TorchTrainer fails ROCM multi gpu. Invalid device ordinal

How severe does this issue affect your experience of using Ray?

  • High: It blocks me to complete my task.

I run into the following error when trying to run a dummy trainer on my 1 node 4 AMD GPU setup:`

Ray.exceptions.RayTaskError(RuntimeError): ray::_RayTrainWorker__execute.get_next() (pid=1112323, ip=192.168.192.149, actor_id=d2813a7f99b2a331c96e65ad01000000, repr=<ray.train._internal.worker_group.RayTrainWorker object at 0x152fa5dbc190>)
           ^^^^^^^^^^^^^^^^^^^^^^^^^^^^^^^^^^^^
           ^^^^^^^^^^^^^^^^^^^^^^^^^^^^^^^
  File "/usr/WS2/amorin1/venv/rocm_6_2/lib/python3.11/site-packages/ray/train/_internal/worker_group.py", line 33, in __execute
    raise skipped from exception_cause(skipped)
  File "/usr/WS2/amorin1/venv/rocm_6_2/lib/python3.11/site-packages/ray/train/_internal/utils.py", line 206, in train_fn
    with train_func_context():
  File "/usr/WS2/amorin1/venv/rocm_6_2/lib/python3.11/site-packages/ray/train/torch/config.py", line 27, in __enter__
    torch.cuda.set_device(device)
  File "/usr/WS2/amorin1/venv/rocm_6_2/lib/python3.11/site-packages/torch/cuda/__init__.py", line 479, in set_device
    torch._C._cuda_setDevice(device)
RuntimeError: HIP error: invalid device ordinal
HIP kernel errors might be asynchronously reported at some other API call, so the stacktrace below might be incorrect.
For debugging consider passing AMD_SERIALIZE_KERNEL=3
Compile with `TORCH_USE_HIP_DSA` to enable device-side assertions.

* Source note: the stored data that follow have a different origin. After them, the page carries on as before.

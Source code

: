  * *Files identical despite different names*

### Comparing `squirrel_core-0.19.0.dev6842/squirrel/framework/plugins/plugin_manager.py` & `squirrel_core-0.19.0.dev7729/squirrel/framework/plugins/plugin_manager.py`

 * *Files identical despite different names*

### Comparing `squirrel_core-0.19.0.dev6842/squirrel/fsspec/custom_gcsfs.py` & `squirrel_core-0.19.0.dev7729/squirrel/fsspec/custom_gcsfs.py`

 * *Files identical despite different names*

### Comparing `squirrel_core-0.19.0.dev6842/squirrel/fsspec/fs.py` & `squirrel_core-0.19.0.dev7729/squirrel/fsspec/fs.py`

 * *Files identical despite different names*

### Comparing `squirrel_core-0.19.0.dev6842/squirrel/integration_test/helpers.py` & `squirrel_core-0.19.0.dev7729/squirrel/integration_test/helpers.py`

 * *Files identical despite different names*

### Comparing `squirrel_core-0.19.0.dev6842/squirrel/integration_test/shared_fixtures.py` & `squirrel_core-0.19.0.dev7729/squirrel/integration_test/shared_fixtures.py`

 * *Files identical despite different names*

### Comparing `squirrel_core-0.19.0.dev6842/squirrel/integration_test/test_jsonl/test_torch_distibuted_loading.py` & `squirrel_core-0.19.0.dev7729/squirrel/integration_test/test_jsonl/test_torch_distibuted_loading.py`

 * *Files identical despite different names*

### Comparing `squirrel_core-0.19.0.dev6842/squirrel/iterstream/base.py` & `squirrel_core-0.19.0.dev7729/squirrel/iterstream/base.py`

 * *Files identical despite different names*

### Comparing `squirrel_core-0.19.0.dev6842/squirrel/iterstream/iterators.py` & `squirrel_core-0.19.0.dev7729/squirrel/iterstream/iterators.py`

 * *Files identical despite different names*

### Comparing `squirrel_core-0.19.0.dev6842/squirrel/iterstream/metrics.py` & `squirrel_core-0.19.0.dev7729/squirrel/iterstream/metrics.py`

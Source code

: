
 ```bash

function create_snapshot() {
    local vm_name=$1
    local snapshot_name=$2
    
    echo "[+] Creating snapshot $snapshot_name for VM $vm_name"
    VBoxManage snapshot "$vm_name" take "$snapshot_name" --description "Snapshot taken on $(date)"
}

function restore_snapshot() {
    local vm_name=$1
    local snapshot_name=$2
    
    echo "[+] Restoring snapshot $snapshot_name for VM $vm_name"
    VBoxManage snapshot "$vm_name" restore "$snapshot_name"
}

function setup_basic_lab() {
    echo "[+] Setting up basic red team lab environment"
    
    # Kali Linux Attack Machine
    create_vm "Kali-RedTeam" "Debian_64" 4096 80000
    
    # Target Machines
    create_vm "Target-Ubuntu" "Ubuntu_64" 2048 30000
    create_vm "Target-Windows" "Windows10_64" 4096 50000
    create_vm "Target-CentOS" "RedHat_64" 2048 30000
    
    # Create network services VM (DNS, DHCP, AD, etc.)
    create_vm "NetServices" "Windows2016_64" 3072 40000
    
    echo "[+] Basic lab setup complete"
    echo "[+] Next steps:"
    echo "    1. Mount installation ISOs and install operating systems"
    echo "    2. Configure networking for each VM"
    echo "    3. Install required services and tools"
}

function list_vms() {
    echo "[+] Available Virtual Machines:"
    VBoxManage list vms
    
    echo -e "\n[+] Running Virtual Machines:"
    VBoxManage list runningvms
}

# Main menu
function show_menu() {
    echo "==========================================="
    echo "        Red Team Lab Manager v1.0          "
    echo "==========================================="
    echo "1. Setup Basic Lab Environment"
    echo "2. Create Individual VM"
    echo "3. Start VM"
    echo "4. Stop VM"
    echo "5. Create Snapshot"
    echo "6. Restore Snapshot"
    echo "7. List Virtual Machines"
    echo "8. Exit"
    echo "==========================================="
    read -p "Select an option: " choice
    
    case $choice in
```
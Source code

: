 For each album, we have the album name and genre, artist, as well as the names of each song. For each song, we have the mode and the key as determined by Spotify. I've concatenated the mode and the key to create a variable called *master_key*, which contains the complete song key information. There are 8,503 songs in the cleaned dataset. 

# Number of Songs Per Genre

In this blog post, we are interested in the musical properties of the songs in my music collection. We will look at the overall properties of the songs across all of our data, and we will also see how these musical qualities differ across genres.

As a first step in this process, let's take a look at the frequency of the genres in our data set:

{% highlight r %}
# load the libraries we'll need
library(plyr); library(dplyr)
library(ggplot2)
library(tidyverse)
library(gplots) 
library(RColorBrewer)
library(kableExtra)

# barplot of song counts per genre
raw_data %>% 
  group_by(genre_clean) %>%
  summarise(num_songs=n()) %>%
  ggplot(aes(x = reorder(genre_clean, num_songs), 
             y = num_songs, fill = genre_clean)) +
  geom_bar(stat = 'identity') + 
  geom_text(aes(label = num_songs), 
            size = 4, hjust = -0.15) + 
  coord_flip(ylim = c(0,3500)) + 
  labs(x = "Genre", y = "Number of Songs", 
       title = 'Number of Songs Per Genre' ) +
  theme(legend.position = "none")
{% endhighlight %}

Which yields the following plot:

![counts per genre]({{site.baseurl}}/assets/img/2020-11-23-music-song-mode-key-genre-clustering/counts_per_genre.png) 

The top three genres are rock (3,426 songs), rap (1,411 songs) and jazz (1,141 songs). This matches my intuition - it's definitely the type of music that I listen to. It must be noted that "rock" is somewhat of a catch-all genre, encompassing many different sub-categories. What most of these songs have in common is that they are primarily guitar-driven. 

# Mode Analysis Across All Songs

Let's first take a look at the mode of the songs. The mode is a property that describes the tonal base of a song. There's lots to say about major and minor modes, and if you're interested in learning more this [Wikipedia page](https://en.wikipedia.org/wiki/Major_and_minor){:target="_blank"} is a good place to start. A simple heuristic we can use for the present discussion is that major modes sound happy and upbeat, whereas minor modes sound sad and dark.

The code I am running, works on single gpu (num_workers=1):

import ray
import torch
from ray import train
from ray.train import ScalingConfig
from ray.train.torch import TorchTrainer

def train_loop_per_worker():
    print("Device count for this worker: {}".format(torch.cuda.device_count()))

ray.init(address="auto")

train_dataset = ray.data.from_items(
    [{"x": x, "y": x + 1} for x in range(32)])
trainer = TorchTrainer(train_loop_per_worker,
    scaling_config=ScalingConfig(num_workers=4, use_gpu=True, resources_per_worker= {"GPU":1} ),
    datasets={"train": train_dataset})

trainer.fit()

This code below behaves as expected, I see all four ROCR visible devices. It just when I move to TorchTrainer everything fails

import os
import ray

ray.init(address='auto')


@ray.remote(num_gpus=2)
class GPUActor:
    def ping(self):
        print("GPU IDs: {}".format(ray.get_runtime_context().get_accelerator_ids()["GPU"]))
        print("ROCR_VISIBLE_DEVICES: {}".format(os.environ["ROCR_VISIBLE_DEVICES"]))

@ray.remote(num_gpus=2)
def gpu_task():
    print("GPU IDs: {}".format(ray.get_runtime_context().get_accelerator_ids()["GPU"]))
    print("ROCR_VISIBLE_DEVICES: {}".format(os.environ["ROCR_VISIBLE_DEVICES"]))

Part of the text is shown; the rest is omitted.